* [INSTRUCTIONS TO FOLLOW] Copy the records below exactly, leaving out any pictures.

--- START ---

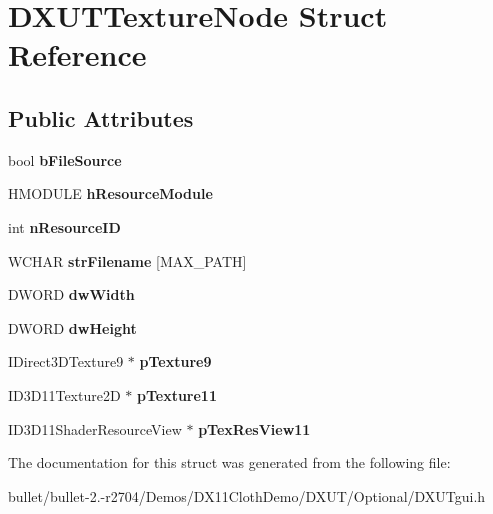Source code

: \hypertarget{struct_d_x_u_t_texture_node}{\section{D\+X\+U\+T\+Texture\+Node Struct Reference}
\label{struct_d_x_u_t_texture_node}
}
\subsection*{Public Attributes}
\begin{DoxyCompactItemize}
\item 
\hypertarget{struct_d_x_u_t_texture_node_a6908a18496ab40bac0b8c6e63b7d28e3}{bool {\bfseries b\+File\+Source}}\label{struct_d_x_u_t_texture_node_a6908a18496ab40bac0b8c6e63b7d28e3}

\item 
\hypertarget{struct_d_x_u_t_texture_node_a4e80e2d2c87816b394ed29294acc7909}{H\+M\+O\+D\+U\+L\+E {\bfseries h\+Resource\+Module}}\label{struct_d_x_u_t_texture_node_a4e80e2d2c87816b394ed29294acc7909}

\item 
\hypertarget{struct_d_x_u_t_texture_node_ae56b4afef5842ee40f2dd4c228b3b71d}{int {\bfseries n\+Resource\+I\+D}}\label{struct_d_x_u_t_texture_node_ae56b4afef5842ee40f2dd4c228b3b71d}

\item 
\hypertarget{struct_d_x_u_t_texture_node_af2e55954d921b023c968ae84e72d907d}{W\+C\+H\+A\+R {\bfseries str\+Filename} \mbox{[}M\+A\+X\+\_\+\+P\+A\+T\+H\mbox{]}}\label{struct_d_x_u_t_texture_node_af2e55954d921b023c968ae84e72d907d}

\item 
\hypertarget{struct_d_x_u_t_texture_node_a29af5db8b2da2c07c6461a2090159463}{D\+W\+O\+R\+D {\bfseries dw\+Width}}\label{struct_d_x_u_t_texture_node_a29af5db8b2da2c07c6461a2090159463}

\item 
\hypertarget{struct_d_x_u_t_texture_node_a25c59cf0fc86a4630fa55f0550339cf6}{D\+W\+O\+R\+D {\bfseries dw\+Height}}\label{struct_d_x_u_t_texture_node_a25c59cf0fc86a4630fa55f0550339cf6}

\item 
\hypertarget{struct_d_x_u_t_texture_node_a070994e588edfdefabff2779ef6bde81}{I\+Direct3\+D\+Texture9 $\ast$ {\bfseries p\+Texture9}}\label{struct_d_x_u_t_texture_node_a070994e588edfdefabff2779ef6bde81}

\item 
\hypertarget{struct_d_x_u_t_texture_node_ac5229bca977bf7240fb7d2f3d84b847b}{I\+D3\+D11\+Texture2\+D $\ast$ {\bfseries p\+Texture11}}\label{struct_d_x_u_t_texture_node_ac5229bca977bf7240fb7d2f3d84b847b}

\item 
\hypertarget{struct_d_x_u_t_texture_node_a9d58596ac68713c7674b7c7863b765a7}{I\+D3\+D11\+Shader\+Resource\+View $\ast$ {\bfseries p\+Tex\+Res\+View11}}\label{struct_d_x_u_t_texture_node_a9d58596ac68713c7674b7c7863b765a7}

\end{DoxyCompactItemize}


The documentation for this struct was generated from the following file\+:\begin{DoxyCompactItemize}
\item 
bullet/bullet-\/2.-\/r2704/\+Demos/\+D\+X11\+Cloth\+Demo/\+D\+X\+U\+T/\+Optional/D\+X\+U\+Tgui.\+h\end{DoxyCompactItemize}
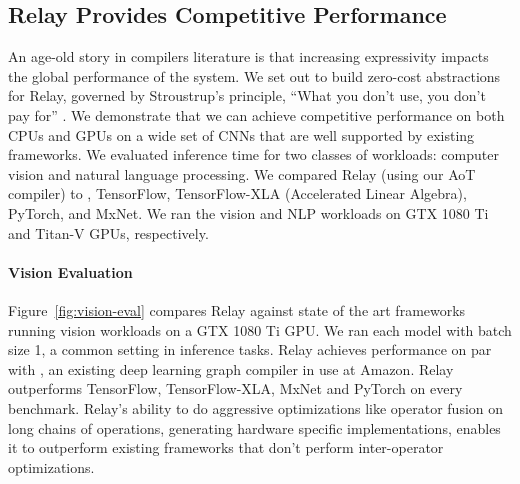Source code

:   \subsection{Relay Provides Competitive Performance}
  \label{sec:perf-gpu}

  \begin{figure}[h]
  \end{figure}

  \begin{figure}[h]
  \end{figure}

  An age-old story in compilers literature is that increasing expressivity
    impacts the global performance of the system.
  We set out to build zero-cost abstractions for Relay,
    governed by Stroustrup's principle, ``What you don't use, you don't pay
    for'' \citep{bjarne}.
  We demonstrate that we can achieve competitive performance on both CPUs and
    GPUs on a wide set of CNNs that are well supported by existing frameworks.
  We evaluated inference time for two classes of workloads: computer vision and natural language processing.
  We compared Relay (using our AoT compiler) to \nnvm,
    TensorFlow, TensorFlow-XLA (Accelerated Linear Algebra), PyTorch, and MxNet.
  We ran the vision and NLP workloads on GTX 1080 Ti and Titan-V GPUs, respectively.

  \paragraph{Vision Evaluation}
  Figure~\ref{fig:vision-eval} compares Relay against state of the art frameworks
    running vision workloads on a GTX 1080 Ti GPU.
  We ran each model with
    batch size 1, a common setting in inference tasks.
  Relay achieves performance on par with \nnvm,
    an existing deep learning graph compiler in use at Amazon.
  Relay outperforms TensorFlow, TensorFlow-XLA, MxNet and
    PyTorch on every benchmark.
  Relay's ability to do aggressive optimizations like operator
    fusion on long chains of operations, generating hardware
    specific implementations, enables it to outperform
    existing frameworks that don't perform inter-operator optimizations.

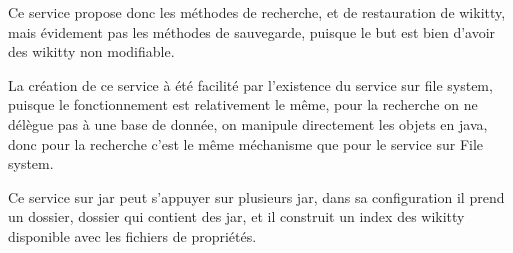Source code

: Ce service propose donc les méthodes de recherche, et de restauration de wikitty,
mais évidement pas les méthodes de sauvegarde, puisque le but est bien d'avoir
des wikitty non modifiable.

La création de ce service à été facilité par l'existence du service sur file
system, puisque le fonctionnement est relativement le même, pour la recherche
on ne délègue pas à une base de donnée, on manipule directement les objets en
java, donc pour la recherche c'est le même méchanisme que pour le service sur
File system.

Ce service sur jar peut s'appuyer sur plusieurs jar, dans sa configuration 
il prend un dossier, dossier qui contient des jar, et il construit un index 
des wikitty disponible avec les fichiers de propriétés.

--- END ---

* [RESULT OF THE TASK]
Source code

: \hypertarget{struct_d_x_u_t_texture_node}{\section{D\+X\+U\+T\+Texture\+Node Struct Reference}
\label{struct_d_x_u_t_texture_node}
}
\subsection*{Public Attributes}
\begin{DoxyCompactItemize}
\item 
\hypertarget{struct_d_x_u_t_texture_node_a6908a18496ab40bac0b8c6e63b7d28e3}{bool {\bfseries b\+File\+Source}}\label{struct_d_x_u_t_texture_node_a6908a18496ab40bac0b8c6e63b7d28e3}

\item 
\hypertarget{struct_d_x_u_t_texture_node_a4e80e2d2c87816b394ed29294acc7909}{H\+M\+O\+D\+U\+L\+E {\bfseries h\+Resource\+Module}}\label{struct_d_x_u_t_texture_node_a4e80e2d2c87816b394ed29294acc7909}

\item 
\hypertarget{struct_d_x_u_t_texture_node_ae56b4afef5842ee40f2dd4c228b3b71d}{int {\bfseries n\+Resource\+I\+D}}\label{struct_d_x_u_t_texture_node_ae56b4afef5842ee40f2dd4c228b3b71d}

\item 
\hypertarget{struct_d_x_u_t_texture_node_af2e55954d921b023c968ae84e72d907d}{W\+C\+H\+A\+R {\bfseries str\+Filename} \mbox{[}M\+A\+X\+\_\+\+P\+A\+T\+H\mbox{]}}\label{struct_d_x_u_t_texture_node_af2e55954d921b023c968ae84e72d907d}

\item 
\hypertarget{struct_d_x_u_t_texture_node_a29af5db8b2da2c07c6461a2090159463}{D\+W\+O\+R\+D {\bfseries dw\+Width}}\label{struct_d_x_u_t_texture_node_a29af5db8b2da2c07c6461a2090159463}

\item 
\hypertarget{struct_d_x_u_t_texture_node_a25c59cf0fc86a4630fa55f0550339cf6}{D\+W\+O\+R\+D {\bfseries dw\+Height}}\label{struct_d_x_u_t_texture_node_a25c59cf0fc86a4630fa55f0550339cf6}

\item 
\hypertarget{struct_d_x_u_t_texture_node_a070994e588edfdefabff2779ef6bde81}{I\+Direct3\+D\+Texture9 $\ast$ {\bfseries p\+Texture9}}\label{struct_d_x_u_t_texture_node_a070994e588edfdefabff2779ef6bde81}

\item 
\hypertarget{struct_d_x_u_t_texture_node_ac5229bca977bf7240fb7d2f3d84b847b}{I\+D3\+D11\+Texture2\+D $\ast$ {\bfseries p\+Texture11}}\label{struct_d_x_u_t_texture_node_ac5229bca977bf7240fb7d2f3d84b847b}

\item 
\hypertarget{struct_d_x_u_t_texture_node_a9d58596ac68713c7674b7c7863b765a7}{I\+D3\+D11\+Shader\+Resource\+View $\ast$ {\bfseries p\+Tex\+Res\+View11}}\label{struct_d_x_u_t_texture_node_a9d58596ac68713c7674b7c7863b765a7}

\end{DoxyCompactItemize}


The documentation for this struct was generated from the following file\+:\begin{DoxyCompactItemize}
\item 
bullet/bullet-\/2.-\/r2704/\+Demos/\+D\+X11\+Cloth\+Demo/\+D\+X\+U\+T/\+Optional/D\+X\+U\+Tgui.\+h\end{DoxyCompactItemize}
Source code

:   \subsection{Relay Provides Competitive Performance}
  \label{sec:perf-gpu}

  \begin{figure}[h]
  \end{figure}

  \begin{figure}[h]
  \end{figure}

  An age-old story in compilers literature is that increasing expressivity
    impacts the global performance of the system.
  We set out to build zero-cost abstractions for Relay,
    governed by Stroustrup's principle, ``What you don't use, you don't pay
    for'' \citep{bjarne}.
  We demonstrate that we can achieve competitive performance on both CPUs and
    GPUs on a wide set of CNNs that are well supported by existing frameworks.
  We evaluated inference time for two classes of workloads: computer vision and natural language processing.
  We compared Relay (using our AoT compiler) to \nnvm,
    TensorFlow, TensorFlow-XLA (Accelerated Linear Algebra), PyTorch, and MxNet.
  We ran the vision and NLP workloads on GTX 1080 Ti and Titan-V GPUs, respectively.

  \paragraph{Vision Evaluation}
  Figure~\ref{fig:vision-eval} compares Relay against state of the art frameworks
    running vision workloads on a GTX 1080 Ti GPU.
  We ran each model with
    batch size 1, a common setting in inference tasks.
  Relay achieves performance on par with \nnvm,
    an existing deep learning graph compiler in use at Amazon.
  Relay outperforms TensorFlow, TensorFlow-XLA, MxNet and
    PyTorch on every benchmark.
  Relay's ability to do aggressive optimizations like operator
    fusion on long chains of operations, generating hardware
    specific implementations, enables it to outperform
    existing frameworks that don't perform inter-operator optimizations.

Source code

: Ce service propose donc les méthodes de recherche, et de restauration de wikitty,
mais évidement pas les méthodes de sauvegarde, puisque le but est bien d'avoir
des wikitty non modifiable.

La création de ce service à été facilité par l'existence du service sur file
system, puisque le fonctionnement est relativement le même, pour la recherche
on ne délègue pas à une base de donnée, on manipule directement les objets en
java, donc pour la recherche c'est le même méchanisme que pour le service sur
File system.

Ce service sur jar peut s'appuyer sur plusieurs jar, dans sa configuration 
il prend un dossier, dossier qui contient des jar, et il construit un index 
des wikitty disponible avec les fichiers de propriétés.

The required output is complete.